**ASSIGNMENT:** For the data below, give the number of lines in which "will" occurs. Include nothing besides that number.

━━ EXERCISE DATA ━━

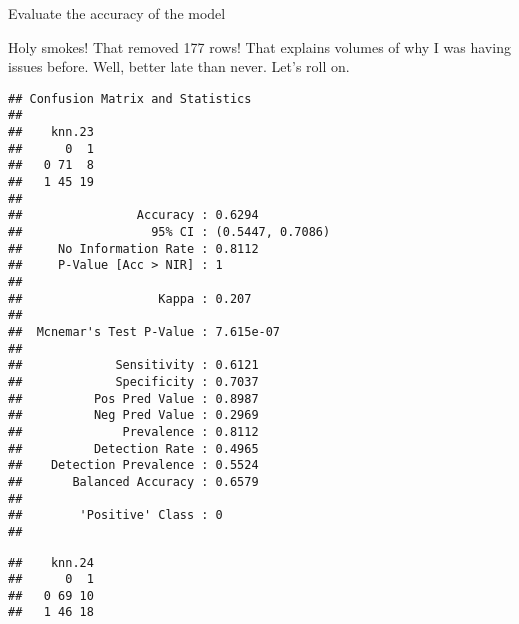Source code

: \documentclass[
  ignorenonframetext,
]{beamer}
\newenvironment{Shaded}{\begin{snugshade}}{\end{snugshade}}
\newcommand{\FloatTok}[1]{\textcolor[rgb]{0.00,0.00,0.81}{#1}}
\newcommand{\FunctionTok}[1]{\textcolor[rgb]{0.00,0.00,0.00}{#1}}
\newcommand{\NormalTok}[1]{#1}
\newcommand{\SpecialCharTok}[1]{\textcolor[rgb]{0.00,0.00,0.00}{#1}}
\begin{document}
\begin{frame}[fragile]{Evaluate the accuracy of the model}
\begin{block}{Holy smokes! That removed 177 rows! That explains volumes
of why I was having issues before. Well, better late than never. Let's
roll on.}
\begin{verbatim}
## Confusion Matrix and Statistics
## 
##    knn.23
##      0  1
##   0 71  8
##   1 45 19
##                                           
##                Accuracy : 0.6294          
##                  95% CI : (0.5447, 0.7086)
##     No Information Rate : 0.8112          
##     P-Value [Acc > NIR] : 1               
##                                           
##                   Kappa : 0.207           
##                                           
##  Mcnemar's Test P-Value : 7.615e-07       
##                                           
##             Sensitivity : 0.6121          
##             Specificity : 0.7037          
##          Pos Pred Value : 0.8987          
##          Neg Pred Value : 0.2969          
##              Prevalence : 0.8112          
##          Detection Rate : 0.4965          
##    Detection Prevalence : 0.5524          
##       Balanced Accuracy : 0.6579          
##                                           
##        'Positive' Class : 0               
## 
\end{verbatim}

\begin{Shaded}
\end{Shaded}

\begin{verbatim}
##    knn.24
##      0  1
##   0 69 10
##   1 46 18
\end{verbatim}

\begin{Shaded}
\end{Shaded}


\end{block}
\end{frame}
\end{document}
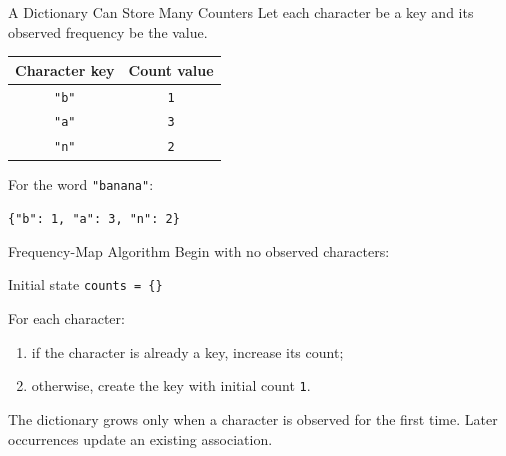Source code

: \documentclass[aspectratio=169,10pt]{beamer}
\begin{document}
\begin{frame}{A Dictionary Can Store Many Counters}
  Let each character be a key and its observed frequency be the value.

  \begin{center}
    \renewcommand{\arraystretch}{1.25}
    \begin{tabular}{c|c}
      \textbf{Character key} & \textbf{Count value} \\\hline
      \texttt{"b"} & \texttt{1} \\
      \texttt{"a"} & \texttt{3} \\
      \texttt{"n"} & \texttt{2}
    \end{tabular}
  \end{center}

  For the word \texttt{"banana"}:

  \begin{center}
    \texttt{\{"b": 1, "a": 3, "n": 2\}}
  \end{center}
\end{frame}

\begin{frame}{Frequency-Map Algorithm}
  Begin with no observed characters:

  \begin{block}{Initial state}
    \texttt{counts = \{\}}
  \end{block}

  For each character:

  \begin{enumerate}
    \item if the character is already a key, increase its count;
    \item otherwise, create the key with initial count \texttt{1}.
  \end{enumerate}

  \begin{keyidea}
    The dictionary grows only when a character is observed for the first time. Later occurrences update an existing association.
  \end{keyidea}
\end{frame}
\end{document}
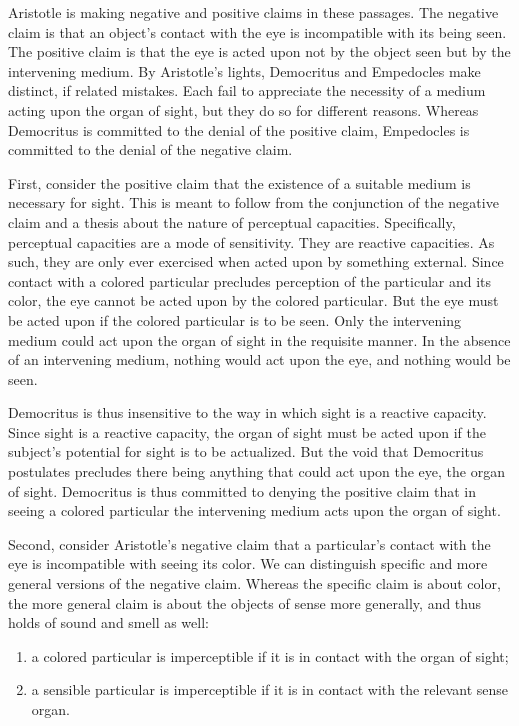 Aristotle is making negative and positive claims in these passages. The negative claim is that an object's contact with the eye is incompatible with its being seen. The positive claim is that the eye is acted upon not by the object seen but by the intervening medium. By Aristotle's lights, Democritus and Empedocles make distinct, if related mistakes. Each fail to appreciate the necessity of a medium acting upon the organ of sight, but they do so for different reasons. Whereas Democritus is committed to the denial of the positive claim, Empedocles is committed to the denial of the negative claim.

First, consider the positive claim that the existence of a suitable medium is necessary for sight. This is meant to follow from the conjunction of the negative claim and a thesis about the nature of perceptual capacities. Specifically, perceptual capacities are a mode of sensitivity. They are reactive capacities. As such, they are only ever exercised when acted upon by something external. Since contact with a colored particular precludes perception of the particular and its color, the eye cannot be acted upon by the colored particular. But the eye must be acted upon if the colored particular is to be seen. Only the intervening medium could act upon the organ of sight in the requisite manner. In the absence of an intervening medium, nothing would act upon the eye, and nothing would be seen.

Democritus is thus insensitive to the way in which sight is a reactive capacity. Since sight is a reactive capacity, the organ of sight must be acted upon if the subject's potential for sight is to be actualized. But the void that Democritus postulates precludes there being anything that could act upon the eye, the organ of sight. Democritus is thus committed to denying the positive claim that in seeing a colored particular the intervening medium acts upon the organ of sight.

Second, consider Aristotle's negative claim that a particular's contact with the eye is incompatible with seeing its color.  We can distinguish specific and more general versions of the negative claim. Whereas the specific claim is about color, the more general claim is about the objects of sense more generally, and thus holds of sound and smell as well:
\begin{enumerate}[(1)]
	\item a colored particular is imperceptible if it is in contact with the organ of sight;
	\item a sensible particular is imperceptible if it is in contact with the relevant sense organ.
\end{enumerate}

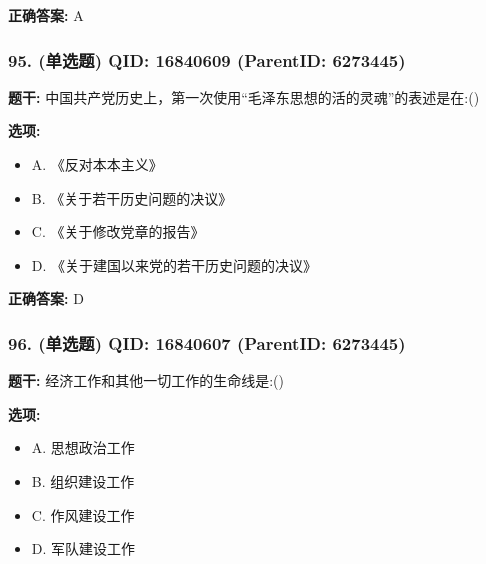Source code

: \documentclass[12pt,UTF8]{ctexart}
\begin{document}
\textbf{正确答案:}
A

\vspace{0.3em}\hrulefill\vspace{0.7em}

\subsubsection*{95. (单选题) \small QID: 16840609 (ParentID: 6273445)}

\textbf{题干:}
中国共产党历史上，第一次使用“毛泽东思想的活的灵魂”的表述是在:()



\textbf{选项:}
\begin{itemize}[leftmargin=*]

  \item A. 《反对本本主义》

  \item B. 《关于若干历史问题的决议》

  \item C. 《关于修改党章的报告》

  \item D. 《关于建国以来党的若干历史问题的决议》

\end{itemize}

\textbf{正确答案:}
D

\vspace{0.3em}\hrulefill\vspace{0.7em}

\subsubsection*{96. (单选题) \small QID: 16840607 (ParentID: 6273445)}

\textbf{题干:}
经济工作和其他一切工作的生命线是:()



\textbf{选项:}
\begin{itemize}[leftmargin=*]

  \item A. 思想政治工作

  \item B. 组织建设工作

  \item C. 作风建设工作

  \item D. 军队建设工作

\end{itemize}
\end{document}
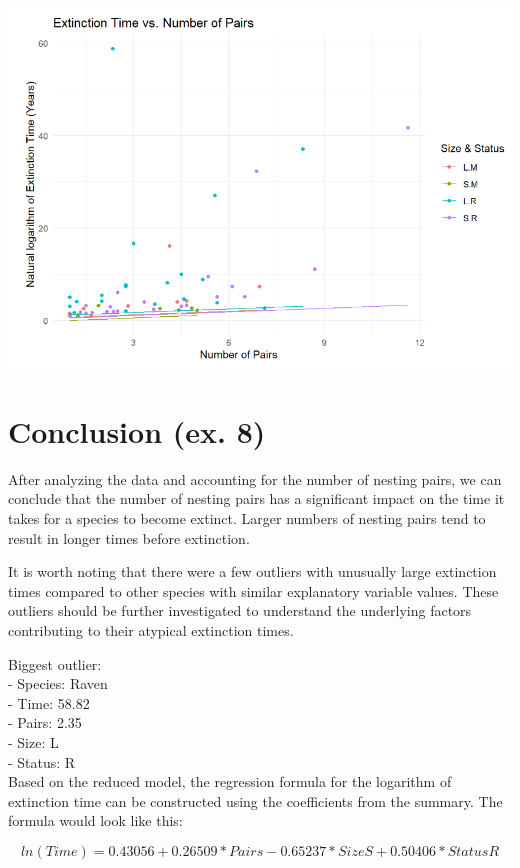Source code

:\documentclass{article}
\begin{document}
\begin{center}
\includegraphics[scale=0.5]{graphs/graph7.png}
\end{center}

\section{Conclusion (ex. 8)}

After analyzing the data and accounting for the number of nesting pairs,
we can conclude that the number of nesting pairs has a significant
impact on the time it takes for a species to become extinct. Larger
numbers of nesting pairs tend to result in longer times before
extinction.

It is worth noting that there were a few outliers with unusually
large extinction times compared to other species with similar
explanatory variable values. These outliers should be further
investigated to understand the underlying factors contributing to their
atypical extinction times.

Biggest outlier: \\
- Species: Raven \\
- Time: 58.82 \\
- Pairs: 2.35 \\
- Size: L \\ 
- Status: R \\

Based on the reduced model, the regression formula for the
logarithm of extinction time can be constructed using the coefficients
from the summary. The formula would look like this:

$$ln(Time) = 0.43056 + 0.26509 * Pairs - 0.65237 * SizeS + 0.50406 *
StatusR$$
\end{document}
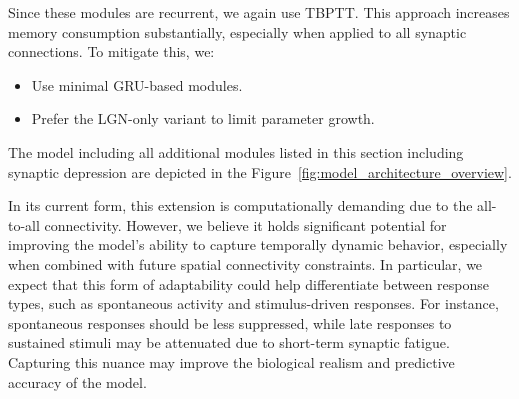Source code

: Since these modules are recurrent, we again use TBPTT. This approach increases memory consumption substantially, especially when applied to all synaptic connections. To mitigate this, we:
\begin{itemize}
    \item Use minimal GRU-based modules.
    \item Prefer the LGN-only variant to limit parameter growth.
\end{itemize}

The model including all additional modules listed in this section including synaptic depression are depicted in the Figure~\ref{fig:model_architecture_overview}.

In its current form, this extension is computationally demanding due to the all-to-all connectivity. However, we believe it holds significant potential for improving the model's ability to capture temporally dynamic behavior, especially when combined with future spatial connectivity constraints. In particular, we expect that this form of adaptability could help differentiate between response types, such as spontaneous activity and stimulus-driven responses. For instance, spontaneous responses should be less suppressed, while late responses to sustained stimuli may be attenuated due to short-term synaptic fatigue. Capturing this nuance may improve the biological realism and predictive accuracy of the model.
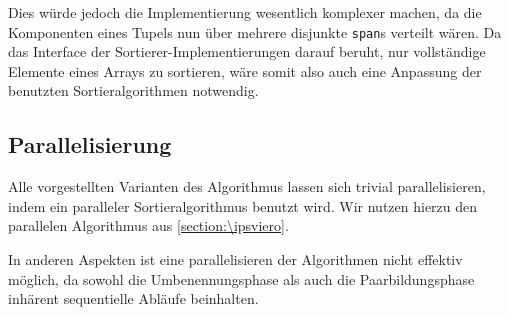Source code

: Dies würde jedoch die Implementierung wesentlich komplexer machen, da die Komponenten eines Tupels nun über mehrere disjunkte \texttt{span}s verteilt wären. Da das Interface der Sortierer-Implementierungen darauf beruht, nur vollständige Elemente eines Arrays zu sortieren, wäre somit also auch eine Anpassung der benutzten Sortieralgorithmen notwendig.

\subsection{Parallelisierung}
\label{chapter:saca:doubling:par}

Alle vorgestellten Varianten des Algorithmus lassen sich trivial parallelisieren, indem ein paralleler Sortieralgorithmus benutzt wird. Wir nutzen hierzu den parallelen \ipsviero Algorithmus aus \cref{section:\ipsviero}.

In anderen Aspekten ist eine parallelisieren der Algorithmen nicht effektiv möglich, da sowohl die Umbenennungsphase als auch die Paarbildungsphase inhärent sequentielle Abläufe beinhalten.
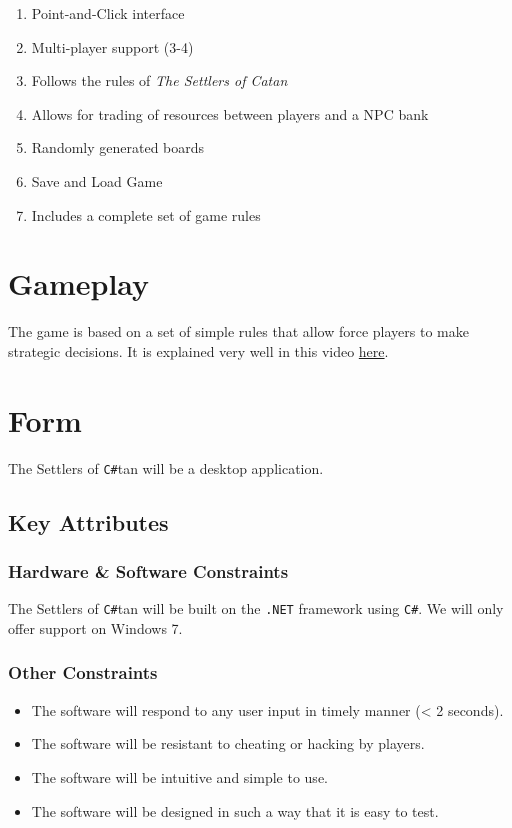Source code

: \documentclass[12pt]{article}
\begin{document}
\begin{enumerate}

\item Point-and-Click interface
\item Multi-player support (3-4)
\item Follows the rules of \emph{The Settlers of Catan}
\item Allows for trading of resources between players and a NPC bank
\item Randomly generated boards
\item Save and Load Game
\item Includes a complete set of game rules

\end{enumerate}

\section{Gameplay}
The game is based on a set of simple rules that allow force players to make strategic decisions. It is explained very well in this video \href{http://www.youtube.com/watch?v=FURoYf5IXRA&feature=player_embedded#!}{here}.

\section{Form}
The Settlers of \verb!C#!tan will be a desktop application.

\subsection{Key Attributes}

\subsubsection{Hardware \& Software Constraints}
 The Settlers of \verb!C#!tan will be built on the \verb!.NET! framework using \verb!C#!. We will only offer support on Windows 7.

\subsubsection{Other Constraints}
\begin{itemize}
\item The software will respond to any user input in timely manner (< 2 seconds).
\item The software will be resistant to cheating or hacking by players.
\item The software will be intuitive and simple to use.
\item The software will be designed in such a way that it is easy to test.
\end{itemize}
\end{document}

━━━

**RESULT:** 6